- Opening Delimiter -

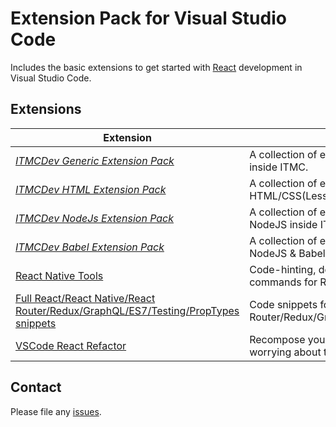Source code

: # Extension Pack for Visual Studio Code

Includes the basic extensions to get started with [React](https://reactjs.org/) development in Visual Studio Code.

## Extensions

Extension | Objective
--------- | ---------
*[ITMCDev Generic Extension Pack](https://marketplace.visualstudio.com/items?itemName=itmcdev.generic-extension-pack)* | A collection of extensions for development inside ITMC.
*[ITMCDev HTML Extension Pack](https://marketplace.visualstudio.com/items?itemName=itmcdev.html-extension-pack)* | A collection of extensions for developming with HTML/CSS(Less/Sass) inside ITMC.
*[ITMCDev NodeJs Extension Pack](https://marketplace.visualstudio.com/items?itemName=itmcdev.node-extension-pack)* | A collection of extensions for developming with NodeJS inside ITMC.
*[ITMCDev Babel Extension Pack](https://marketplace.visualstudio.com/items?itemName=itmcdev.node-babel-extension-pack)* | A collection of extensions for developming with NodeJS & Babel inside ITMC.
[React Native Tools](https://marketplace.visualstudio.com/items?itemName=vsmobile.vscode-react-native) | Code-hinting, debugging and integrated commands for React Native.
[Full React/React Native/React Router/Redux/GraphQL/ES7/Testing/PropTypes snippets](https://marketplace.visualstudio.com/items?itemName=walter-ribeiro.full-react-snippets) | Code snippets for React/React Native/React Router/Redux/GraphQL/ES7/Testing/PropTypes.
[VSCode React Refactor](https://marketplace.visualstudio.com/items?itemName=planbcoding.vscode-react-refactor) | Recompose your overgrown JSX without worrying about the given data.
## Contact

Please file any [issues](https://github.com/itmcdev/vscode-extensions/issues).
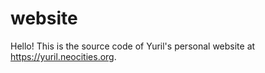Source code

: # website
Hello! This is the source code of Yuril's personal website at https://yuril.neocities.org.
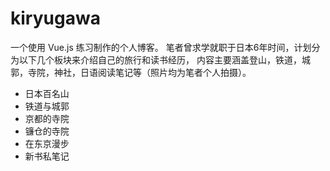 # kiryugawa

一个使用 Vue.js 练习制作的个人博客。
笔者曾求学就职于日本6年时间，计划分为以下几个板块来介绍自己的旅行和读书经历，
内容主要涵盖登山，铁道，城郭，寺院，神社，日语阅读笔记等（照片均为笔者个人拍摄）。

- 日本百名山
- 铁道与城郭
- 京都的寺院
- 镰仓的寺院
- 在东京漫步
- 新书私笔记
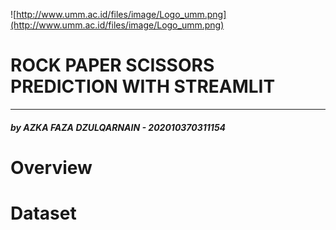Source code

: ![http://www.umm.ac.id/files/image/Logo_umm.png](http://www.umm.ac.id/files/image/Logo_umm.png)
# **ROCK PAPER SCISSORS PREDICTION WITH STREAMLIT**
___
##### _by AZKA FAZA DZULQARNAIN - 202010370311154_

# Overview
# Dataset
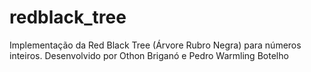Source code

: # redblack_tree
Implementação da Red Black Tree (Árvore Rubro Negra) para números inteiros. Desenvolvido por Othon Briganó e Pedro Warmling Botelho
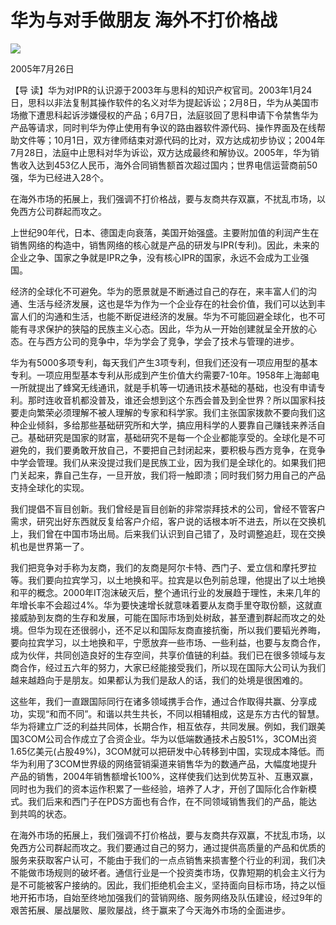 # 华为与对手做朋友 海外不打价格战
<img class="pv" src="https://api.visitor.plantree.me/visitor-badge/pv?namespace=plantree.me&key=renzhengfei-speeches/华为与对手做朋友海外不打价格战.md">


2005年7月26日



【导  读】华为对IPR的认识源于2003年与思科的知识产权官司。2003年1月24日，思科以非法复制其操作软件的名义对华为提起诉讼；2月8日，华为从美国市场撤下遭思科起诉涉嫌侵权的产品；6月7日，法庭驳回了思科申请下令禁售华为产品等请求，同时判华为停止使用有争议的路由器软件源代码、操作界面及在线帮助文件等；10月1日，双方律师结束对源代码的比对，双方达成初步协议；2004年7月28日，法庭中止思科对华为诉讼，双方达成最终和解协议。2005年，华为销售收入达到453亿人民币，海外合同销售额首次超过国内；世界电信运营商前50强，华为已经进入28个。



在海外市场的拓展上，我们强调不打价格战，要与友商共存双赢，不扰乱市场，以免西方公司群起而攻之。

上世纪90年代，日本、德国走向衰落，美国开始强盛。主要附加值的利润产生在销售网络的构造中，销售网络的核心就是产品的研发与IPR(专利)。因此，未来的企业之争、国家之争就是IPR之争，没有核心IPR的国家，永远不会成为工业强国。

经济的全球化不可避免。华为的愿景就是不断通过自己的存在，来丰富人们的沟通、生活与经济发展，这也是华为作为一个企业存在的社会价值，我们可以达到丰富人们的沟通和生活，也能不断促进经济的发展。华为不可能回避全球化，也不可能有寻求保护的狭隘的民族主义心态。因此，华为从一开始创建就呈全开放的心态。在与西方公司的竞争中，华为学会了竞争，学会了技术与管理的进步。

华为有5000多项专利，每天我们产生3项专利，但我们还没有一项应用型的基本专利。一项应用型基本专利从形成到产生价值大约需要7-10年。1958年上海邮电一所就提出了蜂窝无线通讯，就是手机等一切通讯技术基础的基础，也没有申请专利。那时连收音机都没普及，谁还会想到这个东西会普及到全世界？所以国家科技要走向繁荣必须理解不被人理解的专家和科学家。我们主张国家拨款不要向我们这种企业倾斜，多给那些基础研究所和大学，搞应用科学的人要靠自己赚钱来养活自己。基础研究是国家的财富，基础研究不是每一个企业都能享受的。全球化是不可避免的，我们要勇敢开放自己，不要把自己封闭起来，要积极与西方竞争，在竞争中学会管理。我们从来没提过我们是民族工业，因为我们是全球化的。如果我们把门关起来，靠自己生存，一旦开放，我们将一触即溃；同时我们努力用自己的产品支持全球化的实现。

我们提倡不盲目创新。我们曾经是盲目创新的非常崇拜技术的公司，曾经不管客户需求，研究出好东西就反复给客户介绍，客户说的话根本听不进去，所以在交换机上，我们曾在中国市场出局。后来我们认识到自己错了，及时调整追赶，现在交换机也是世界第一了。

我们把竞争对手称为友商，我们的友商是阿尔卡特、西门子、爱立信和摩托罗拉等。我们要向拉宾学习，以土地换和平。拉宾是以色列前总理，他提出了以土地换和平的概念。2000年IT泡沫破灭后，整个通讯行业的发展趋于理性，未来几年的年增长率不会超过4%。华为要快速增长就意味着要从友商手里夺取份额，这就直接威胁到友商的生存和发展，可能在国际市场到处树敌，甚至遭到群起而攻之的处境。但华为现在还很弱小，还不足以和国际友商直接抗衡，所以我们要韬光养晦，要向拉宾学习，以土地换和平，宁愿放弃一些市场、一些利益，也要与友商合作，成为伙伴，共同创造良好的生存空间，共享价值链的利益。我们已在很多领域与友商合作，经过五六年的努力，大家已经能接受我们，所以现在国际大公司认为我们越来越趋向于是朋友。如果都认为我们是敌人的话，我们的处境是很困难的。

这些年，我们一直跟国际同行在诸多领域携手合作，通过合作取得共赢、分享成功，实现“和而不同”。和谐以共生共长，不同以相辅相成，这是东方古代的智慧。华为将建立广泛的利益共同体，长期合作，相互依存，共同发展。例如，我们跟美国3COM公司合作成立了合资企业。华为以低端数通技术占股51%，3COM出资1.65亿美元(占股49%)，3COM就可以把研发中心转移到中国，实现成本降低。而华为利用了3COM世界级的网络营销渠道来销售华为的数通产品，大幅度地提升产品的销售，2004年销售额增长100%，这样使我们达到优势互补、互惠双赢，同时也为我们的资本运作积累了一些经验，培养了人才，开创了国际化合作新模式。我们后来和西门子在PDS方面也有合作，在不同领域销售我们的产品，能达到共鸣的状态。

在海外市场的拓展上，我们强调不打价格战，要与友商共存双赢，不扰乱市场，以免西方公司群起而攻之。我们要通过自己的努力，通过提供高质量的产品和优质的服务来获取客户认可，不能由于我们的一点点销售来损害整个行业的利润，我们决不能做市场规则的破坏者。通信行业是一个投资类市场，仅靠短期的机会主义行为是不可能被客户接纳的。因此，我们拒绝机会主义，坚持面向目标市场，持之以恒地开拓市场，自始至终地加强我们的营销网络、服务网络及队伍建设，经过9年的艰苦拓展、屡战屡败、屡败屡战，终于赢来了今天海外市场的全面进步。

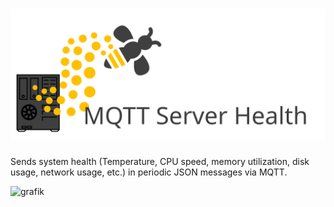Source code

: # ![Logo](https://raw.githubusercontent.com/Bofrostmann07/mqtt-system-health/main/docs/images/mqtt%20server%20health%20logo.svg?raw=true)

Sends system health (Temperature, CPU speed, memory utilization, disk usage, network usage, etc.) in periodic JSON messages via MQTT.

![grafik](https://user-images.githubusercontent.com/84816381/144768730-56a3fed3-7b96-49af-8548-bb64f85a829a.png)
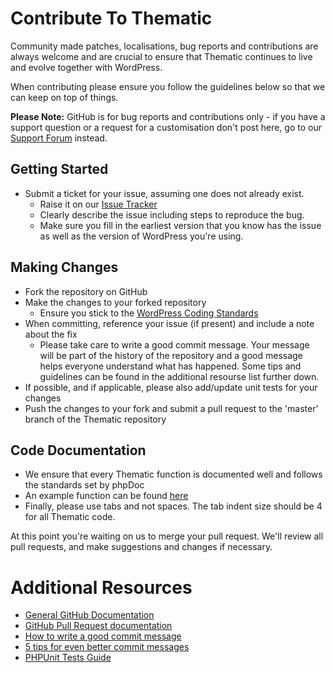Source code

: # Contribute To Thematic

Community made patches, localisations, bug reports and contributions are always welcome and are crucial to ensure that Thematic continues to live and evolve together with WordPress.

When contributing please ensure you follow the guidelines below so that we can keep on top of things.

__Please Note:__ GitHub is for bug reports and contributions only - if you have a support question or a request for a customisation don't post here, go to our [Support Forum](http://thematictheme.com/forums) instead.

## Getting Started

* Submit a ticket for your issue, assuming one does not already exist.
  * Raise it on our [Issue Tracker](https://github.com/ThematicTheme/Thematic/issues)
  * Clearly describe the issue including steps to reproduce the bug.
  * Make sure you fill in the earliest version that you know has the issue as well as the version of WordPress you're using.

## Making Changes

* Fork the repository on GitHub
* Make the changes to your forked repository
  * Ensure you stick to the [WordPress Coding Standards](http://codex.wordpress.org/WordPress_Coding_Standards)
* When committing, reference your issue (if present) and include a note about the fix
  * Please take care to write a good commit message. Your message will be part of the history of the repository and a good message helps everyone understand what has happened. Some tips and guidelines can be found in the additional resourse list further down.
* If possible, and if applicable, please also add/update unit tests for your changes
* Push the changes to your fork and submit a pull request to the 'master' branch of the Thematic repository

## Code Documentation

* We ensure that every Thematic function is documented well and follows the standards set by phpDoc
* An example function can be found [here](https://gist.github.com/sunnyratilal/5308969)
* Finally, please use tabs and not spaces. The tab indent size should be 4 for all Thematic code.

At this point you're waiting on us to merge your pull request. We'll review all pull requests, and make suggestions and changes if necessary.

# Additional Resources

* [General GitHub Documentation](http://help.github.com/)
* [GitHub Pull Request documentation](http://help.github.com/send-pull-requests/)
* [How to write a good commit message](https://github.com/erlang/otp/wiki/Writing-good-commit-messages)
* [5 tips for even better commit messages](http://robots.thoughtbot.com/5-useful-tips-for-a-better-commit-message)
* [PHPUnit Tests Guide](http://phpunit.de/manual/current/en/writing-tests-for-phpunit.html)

- Closing Delimiter -

Reproduce only the lines above spanning from the line containing "经济的全球化不可避免。华为的" through the line containing "我们提倡不盲目创新。我们曾经", word for word.

经济的全球化不可避免。华为的愿景就是不断通过自己的存在，来丰富人们的沟通、生活与经济发展，这也是华为作为一个企业存在的社会价值，我们可以达到丰富人们的沟通和生活，也能不断促进经济的发展。华为不可能回避全球化，也不可能有寻求保护的狭隘的民族主义心态。因此，华为从一开始创建就呈全开放的心态。在与西方公司的竞争中，华为学会了竞争，学会了技术与管理的进步。

华为有5000多项专利，每天我们产生3项专利，但我们还没有一项应用型的基本专利。一项应用型基本专利从形成到产生价值大约需要7-10年。1958年上海邮电一所就提出了蜂窝无线通讯，就是手机等一切通讯技术基础的基础，也没有申请专利。那时连收音机都没普及，谁还会想到这个东西会普及到全世界？所以国家科技要走向繁荣必须理解不被人理解的专家和科学家。我们主张国家拨款不要向我们这种企业倾斜，多给那些基础研究所和大学，搞应用科学的人要靠自己赚钱来养活自己。基础研究是国家的财富，基础研究不是每一个企业都能享受的。全球化是不可避免的，我们要勇敢开放自己，不要把自己封闭起来，要积极与西方竞争，在竞争中学会管理。我们从来没提过我们是民族工业，因为我们是全球化的。如果我们把门关起来，靠自己生存，一旦开放，我们将一触即溃；同时我们努力用自己的产品支持全球化的实现。

我们提倡不盲目创新。我们曾经是盲目创新的非常崇拜技术的公司，曾经不管客户需求，研究出好东西就反复给客户介绍，客户说的话根本听不进去，所以在交换机上，我们曾在中国市场出局。后来我们认识到自己错了，及时调整追赶，现在交换机也是世界第一了。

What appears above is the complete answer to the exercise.